== Work request ==
Transcribe the listing below only from the line with "3. String-based product code lookups" up to and including the line with "- Category-based rules (all produce 20% off)".

== Dataset entries ==
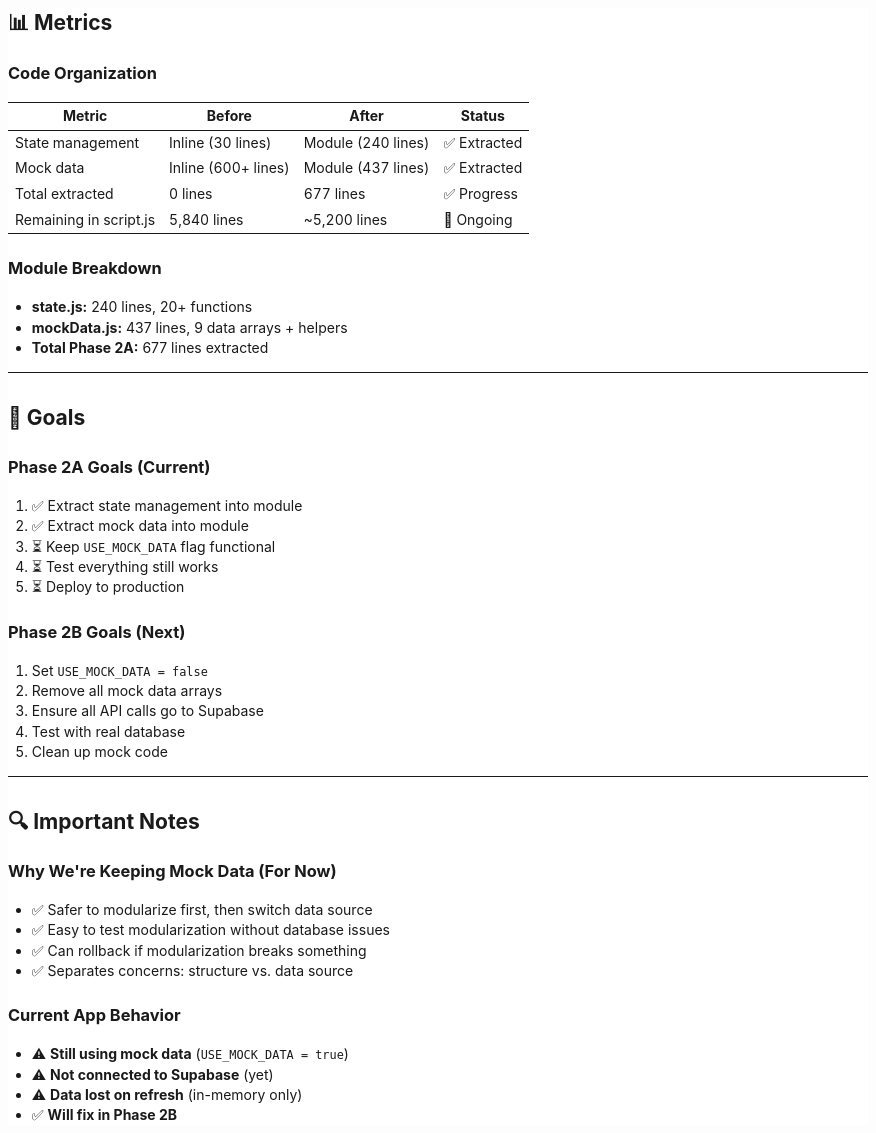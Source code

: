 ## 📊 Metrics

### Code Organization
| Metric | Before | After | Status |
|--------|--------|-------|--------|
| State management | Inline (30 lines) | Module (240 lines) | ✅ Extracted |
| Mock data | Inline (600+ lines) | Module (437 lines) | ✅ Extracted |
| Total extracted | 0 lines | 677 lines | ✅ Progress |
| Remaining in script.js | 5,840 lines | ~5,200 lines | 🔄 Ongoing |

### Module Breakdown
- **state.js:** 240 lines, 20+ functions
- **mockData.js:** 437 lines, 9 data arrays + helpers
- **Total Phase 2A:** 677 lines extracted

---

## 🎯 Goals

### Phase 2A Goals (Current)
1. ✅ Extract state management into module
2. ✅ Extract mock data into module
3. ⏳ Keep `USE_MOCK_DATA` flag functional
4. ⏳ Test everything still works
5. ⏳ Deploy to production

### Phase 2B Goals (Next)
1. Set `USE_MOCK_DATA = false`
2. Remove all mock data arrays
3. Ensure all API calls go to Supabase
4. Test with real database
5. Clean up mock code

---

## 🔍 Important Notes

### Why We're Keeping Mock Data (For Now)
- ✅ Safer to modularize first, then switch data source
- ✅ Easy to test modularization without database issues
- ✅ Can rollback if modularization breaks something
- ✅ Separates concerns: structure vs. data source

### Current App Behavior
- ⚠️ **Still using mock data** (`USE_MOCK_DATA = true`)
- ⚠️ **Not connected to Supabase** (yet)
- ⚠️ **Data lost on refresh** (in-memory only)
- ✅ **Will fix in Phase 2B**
--
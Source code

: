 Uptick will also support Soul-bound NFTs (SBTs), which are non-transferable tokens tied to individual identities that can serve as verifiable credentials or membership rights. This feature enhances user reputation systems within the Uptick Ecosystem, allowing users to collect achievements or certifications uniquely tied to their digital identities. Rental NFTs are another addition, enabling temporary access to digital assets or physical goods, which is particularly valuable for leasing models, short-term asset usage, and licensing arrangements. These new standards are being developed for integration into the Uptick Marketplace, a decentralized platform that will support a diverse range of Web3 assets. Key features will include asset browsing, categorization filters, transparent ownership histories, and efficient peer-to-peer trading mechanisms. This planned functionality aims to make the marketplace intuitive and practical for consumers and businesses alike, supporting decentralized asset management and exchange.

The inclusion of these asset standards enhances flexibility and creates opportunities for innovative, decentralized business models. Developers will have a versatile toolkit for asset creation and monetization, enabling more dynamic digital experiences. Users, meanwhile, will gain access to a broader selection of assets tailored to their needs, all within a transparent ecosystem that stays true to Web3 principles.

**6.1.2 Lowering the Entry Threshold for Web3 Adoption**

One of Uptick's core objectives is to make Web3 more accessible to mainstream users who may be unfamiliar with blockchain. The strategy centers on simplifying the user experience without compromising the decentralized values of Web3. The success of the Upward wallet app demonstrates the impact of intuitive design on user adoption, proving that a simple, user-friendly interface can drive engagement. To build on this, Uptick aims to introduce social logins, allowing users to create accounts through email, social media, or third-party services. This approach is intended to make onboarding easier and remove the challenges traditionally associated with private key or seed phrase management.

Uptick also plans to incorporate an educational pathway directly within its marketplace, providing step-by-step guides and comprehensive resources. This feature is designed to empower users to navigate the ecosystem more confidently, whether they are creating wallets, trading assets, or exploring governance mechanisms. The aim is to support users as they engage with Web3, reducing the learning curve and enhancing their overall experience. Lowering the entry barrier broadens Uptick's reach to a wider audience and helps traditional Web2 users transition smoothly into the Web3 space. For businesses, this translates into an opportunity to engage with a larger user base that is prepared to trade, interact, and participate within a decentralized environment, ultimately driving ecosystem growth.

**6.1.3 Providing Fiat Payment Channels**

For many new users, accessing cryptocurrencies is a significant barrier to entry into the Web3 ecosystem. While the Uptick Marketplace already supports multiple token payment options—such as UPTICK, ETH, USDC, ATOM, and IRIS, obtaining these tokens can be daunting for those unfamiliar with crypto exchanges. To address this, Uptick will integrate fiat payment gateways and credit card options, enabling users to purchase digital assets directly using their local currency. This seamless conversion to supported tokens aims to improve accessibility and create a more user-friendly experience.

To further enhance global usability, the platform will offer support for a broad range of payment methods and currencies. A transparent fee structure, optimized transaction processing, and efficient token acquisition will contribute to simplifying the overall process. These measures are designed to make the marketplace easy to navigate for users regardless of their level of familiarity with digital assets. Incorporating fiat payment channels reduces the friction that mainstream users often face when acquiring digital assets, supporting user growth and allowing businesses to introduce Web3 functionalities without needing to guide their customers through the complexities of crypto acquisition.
---
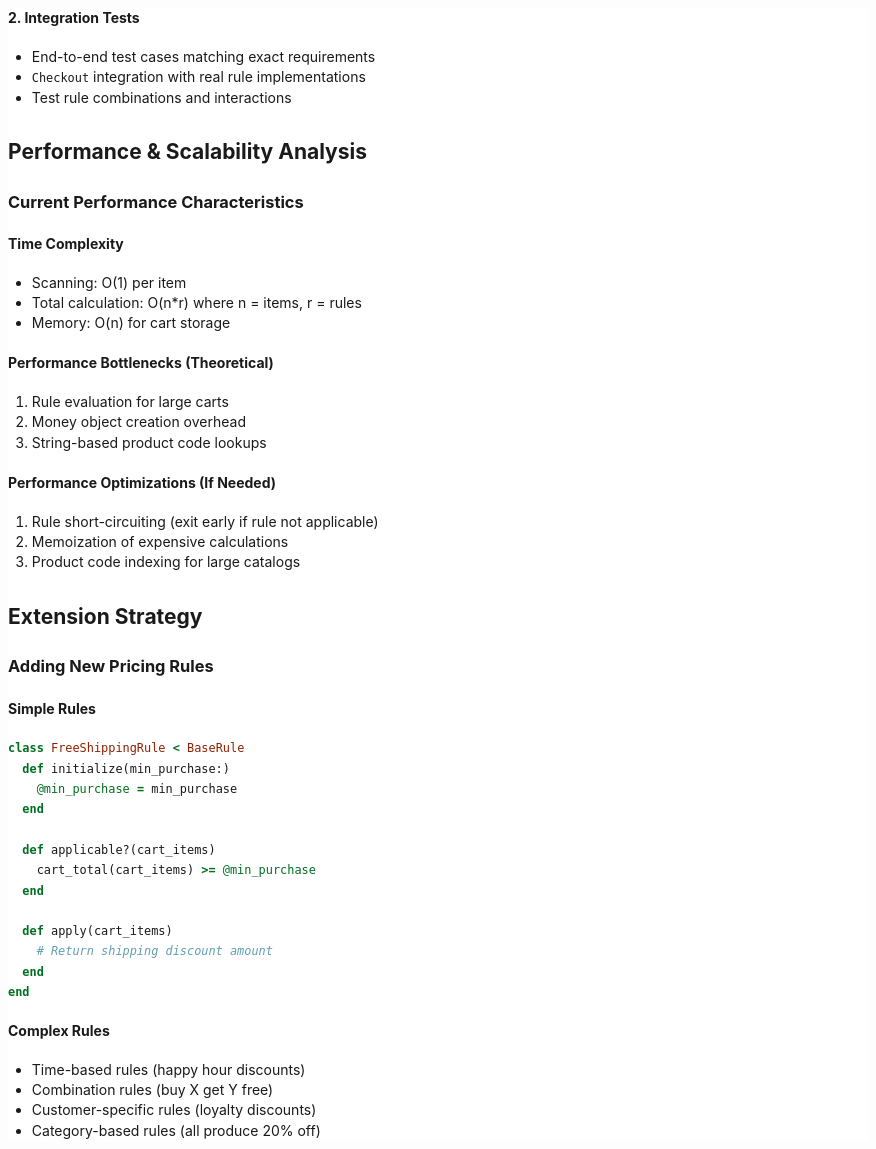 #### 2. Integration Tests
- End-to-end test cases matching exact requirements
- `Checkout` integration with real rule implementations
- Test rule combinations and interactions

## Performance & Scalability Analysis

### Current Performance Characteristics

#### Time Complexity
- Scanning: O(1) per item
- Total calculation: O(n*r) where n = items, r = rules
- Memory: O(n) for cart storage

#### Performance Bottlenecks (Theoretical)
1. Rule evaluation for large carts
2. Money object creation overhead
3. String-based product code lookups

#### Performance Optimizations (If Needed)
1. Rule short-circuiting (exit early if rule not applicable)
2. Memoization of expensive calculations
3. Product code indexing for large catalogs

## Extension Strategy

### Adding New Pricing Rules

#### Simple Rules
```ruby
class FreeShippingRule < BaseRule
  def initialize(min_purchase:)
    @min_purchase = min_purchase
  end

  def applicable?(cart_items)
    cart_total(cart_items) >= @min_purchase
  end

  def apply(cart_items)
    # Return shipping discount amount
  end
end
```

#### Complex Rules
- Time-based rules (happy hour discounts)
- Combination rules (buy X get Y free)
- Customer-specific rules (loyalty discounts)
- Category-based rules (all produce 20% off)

== Solution for this exercise ==
3. String-based product code lookups

#### Performance Optimizations (If Needed)
1. Rule short-circuiting (exit early if rule not applicable)
2. Memoization of expensive calculations
3. Product code indexing for large catalogs

## Extension Strategy

### Adding New Pricing Rules

#### Simple Rules
```ruby
class FreeShippingRule < BaseRule
  def initialize(min_purchase:)
    @min_purchase = min_purchase
  end

  def applicable?(cart_items)
    cart_total(cart_items) >= @min_purchase
  end

  def apply(cart_items)
    # Return shipping discount amount
  end
end
```

#### Complex Rules
- Time-based rules (happy hour discounts)
- Combination rules (buy X get Y free)
- Customer-specific rules (loyalty discounts)
- Category-based rules (all produce 20% off)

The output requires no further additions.